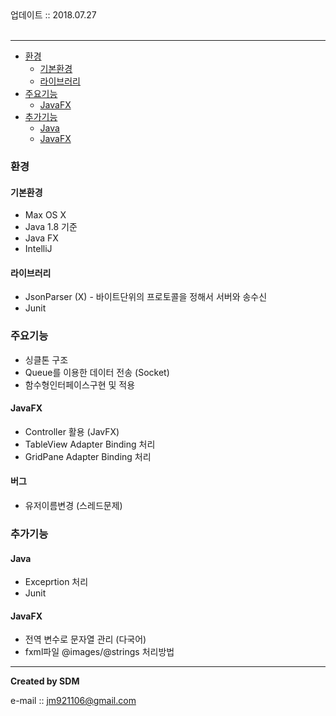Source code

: <div class="pull-right">  업데이트 :: 2018.07.27 </div><br>

---

<!-- @import "[TOC]" {cmd="toc" depthFrom=1 depthTo=6 orderedList=false} -->
<!-- code_chunk_output -->

* [환경](#환경)
	* [기본환경](#기본환경)
	* [라이브러리](#라이브러리)
* [주요기능](#주요기능)
	* [JavaFX](#javafx)
* [추가기능](#추가기능)
	* [Java](#java)
	* [JavaFX](#javafx-1)

<!-- /code_chunk_output -->

### 환경

#### 기본환경

- Max OS X
- Java 1.8 기준
- Java FX
- IntelliJ

#### 라이브러리

- JsonParser (X) - 바이트단위의 프로토콜을 정해서 서버와 송수신
- Junit

### 주요기능

- 싱클톤 구조
- Queue를 이용한 데이터 전송 (Socket)
- 함수형인터페이스구현 및 적용

#### JavaFX

- Controller 활용 (JavFX)
- TableView Adapter Binding 처리
- GridPane Adapter Binding 처리

#### 버그

- 유저이름변경 (스레드문제)

### 추가기능

#### Java

- Exceprtion 처리
- Junit

#### JavaFX

- 전역 변수로 문자열 관리 (다국어)
- fxml파일 @images/@strings 처리방법

---

**Created by SDM**

e-mail :: jm921106@gmail.com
|---|
The entries above need to be output again in full, exactly, and without pictures.

▶ **Problem solution**:
Source code

: <div class="pull-right">  업데이트 :: 2018.07.27 </div><br>

---

<!-- @import "[TOC]" {cmd="toc" depthFrom=1 depthTo=6 orderedList=false} -->
<!-- code_chunk_output -->

* [환경](#환경)
	* [기본환경](#기본환경)
	* [라이브러리](#라이브러리)
* [주요기능](#주요기능)
	* [JavaFX](#javafx)
* [추가기능](#추가기능)
	* [Java](#java)
	* [JavaFX](#javafx-1)

<!-- /code_chunk_output -->

### 환경

#### 기본환경

- Max OS X
- Java 1.8 기준
- Java FX
- IntelliJ

#### 라이브러리

- JsonParser (X) - 바이트단위의 프로토콜을 정해서 서버와 송수신
- Junit

### 주요기능

- 싱클톤 구조
- Queue를 이용한 데이터 전송 (Socket)
- 함수형인터페이스구현 및 적용

#### JavaFX

- Controller 활용 (JavFX)
- TableView Adapter Binding 처리
- GridPane Adapter Binding 처리

#### 버그

- 유저이름변경 (스레드문제)

### 추가기능

#### Java

- Exceprtion 처리
- Junit

#### JavaFX

- 전역 변수로 문자열 관리 (다국어)
- fxml파일 @images/@strings 처리방법

---

**Created by SDM**

e-mail :: jm921106@gmail.com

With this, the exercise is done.